[Collected data]
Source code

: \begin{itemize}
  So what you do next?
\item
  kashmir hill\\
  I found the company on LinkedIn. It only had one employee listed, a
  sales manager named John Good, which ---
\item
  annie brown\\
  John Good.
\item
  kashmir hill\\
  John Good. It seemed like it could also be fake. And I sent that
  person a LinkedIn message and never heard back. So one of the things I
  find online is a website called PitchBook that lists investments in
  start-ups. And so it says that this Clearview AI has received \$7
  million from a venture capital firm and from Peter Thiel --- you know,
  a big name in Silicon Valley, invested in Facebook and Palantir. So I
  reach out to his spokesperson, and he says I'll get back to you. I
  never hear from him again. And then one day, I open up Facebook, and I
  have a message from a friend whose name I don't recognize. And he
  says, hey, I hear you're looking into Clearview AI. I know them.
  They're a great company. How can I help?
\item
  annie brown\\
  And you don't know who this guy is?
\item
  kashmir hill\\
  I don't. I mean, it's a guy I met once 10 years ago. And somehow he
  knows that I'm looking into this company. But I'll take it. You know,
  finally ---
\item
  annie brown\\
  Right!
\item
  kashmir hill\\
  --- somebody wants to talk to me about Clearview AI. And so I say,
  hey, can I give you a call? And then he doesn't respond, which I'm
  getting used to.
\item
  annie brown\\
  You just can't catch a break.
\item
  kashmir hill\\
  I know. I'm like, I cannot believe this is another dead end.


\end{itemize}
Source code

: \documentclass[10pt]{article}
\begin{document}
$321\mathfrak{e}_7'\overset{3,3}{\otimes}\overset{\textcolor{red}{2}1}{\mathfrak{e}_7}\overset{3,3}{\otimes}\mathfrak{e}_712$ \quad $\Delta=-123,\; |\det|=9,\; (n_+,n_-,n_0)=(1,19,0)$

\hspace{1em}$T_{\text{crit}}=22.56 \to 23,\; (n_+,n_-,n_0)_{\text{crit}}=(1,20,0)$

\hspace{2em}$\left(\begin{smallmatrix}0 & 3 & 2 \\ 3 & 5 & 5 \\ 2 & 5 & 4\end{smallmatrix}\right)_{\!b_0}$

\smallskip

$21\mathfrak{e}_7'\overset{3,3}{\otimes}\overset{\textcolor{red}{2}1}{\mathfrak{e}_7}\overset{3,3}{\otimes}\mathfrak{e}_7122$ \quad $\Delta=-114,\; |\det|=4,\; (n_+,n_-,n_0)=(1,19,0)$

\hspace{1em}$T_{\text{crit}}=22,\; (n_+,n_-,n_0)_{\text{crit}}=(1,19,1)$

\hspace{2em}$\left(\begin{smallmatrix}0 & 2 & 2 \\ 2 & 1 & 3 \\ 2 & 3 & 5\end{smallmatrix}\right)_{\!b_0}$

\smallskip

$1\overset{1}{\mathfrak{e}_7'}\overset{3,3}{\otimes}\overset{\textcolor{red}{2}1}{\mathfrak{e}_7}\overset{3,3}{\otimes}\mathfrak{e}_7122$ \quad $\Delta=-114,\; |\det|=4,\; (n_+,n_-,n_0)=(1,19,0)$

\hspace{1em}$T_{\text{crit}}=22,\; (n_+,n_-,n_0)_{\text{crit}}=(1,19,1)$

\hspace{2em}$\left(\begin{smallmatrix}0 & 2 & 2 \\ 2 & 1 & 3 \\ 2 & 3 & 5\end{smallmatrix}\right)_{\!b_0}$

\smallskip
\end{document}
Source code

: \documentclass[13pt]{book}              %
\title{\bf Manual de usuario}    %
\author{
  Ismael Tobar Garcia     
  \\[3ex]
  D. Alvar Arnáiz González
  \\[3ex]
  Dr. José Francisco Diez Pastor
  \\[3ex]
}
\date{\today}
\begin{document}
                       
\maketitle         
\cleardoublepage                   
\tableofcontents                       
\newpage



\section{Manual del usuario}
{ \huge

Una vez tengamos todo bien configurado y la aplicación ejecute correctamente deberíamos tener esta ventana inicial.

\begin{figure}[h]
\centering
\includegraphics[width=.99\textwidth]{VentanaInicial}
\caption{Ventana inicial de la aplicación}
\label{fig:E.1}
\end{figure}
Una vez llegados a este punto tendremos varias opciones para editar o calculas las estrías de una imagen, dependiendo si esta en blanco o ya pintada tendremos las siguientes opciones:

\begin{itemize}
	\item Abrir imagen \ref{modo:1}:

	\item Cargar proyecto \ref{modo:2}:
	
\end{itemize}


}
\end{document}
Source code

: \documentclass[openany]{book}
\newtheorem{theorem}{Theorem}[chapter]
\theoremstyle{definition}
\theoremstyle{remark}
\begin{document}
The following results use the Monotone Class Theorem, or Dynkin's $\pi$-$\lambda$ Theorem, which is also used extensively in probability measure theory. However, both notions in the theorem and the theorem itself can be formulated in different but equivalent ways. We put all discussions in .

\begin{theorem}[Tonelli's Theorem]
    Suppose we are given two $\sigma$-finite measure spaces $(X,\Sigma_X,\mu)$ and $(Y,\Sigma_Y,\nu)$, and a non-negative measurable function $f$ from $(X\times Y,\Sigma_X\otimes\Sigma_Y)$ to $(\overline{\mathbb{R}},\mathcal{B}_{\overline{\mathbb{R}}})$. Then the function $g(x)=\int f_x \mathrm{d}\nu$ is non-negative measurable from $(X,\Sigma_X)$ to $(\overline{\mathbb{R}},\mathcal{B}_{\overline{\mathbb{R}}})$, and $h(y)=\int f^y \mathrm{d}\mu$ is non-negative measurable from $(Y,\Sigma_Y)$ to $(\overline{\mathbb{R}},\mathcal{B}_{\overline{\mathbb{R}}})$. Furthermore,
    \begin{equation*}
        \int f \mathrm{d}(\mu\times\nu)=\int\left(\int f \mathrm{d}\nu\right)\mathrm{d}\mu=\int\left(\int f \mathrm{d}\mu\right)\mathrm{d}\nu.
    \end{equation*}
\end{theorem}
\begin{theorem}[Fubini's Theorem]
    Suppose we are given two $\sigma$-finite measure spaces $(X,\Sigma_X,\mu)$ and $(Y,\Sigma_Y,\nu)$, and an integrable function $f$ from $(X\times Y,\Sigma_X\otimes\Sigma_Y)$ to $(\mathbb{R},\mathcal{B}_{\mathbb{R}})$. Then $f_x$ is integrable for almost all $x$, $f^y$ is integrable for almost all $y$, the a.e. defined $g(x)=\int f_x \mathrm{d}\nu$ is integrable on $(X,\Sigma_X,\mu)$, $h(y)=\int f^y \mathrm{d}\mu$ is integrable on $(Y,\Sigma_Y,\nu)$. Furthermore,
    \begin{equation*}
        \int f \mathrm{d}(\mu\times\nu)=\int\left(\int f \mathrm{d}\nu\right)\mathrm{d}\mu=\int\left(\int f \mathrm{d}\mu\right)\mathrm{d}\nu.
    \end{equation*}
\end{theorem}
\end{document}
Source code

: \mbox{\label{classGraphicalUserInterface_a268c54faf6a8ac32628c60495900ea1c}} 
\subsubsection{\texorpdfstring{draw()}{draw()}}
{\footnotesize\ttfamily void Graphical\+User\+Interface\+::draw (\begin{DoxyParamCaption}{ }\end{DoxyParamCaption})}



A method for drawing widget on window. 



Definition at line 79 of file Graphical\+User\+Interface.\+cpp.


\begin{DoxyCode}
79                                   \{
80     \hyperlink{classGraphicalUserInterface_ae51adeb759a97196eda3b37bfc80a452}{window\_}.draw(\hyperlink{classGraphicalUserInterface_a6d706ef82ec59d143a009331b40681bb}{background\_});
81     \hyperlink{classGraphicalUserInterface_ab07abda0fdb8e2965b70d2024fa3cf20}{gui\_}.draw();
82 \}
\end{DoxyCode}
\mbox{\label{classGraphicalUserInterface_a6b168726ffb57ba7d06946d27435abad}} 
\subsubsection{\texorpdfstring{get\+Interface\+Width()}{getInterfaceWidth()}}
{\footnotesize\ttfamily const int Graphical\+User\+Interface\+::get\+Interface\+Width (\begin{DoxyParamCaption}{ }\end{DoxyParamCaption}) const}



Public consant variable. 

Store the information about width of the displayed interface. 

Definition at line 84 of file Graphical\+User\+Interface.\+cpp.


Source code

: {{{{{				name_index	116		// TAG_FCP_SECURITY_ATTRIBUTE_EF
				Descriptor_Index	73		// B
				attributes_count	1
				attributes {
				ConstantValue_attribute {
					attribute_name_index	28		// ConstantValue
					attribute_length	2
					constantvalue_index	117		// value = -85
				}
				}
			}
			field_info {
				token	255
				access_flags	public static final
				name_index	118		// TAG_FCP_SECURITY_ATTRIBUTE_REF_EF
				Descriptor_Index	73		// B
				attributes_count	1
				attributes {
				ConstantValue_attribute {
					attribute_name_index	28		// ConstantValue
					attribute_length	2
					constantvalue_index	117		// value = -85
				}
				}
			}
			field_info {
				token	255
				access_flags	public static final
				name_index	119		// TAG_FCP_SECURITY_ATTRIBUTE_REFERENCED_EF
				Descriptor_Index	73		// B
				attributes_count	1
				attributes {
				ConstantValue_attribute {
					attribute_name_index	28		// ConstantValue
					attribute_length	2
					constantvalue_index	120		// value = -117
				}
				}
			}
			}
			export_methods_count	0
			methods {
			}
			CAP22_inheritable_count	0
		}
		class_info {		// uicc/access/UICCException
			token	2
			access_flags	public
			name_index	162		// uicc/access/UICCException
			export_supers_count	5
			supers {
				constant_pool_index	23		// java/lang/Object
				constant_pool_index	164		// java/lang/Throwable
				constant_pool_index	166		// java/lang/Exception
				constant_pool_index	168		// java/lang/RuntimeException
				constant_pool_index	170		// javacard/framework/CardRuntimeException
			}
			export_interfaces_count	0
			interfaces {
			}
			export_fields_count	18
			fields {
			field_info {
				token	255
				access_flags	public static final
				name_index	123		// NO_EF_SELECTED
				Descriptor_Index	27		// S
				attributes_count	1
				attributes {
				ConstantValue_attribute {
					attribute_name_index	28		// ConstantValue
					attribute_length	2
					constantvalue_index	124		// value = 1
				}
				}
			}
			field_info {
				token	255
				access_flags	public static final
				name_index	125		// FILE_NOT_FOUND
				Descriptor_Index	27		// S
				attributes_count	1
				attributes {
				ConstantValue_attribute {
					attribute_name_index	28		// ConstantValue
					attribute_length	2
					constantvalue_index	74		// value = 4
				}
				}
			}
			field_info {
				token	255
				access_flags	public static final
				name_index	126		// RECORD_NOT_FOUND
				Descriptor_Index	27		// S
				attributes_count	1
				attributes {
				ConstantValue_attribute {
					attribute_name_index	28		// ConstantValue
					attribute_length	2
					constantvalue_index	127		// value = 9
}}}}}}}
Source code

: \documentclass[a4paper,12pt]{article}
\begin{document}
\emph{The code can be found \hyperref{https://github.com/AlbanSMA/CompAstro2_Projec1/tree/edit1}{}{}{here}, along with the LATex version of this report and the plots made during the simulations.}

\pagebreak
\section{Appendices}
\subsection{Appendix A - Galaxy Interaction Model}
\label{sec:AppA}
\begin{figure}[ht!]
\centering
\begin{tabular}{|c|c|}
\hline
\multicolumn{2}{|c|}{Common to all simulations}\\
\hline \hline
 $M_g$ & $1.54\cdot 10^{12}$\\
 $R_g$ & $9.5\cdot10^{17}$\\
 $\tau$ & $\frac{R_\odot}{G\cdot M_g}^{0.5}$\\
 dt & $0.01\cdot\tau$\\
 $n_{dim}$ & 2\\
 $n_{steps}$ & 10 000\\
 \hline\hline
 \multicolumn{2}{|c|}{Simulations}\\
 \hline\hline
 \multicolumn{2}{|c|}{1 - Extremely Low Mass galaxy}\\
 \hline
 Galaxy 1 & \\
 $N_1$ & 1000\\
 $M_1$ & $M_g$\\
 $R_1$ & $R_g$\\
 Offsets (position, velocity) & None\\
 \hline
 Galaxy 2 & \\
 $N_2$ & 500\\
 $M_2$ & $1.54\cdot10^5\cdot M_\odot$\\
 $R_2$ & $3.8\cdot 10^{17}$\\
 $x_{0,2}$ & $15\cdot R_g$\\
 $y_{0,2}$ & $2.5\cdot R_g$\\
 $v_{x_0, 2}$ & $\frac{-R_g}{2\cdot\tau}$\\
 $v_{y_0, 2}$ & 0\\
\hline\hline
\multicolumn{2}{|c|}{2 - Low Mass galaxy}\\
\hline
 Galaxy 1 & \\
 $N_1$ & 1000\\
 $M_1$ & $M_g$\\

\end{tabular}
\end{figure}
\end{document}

### TASK TO COMPLETE
When a line contains the string "message", copy it from the records.

### REPLY TO THE EXERCISE
  person a LinkedIn message and never heard back. So one of the things I
  have a message from a friend whose name I don't recognize. And he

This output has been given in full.